Maybe when I look my named disease in the face and accept all of that chaos I will begin to accept that disease isn’t always ugly. It has facets and eccentricities just like we all do. I think I know what it’s going to do. It’s going to destroy me. It simply has to. That’s why it exists! But maybe there’s more to it than that. Maybe disease can be a teacher. Maybe I can learn how to stop thinking the teacher is a mindless dolt, and start listening to her.

Or maybe I can’t. I honestly don’t know at this point in my own personal evolution. I have no idea what’s going to happen next. And neither does anyone else. This might sound crazy but that’s the part that makes me feel better. That I know that fact to be gospel-according-to-beth-truth. We never know. We never have known. It’s always been a complete crap shoot. And it still is.

Will I shower and go to work in the office tomorrow to triumph over the gauntlet I threw down for myself?

The truth is, I don’t know. I know I will try that’s all I know for certain.

Post Script:

My original plan was overly ambitious, after all. My day started today with phone calls at 7:30AM and then call after call after call until it was 3PM and I still hadn’t showered or brushed my teeth. I did make some important things happen with all of those calls so it didn’t feel like a failure to me. I just had to suck it up an accept that I was being overly ambitious.

It’s a good thing too.

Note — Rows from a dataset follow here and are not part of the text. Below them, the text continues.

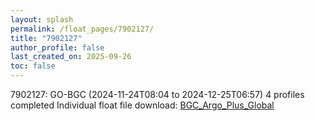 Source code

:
 ```yaml
---
layout: splash
permalink: /float_pages/7902127/
title: "7902127"
author_profile: false
last_created_on: 2025-09-26
toc: false
---
```

 
7902127: GO-BGC (2024-11-24T08:04 to 2024-12-25T06:57)
4 profiles completed
Individual float file download: [BGC_Argo_Plus_Global](https://ftp.soest.hawaii.edu/bgc_argo_plus/Individual_Floats/outliers_removed/7902127_Sprof_processed.nc)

Because I did finally shower around 3:30 PM and that shower kicked my MS-having ass. I never would have been able to get done what I got done today had I attempted to go into the office after an early shower, as I so foolishly planned for the day after a rough infusion experience.

I know it will take some time before the new goo makes it’s magic. I’m there in my head now. But now that I’m finally physically clean? I’m going to the office tomorrow. Baby steps are still steps in the right direction. I’m giving myself a much needed pass on not holding to my commitment to be there today. In the end, I’m trying. I’m trying so very hard! That has to be enough.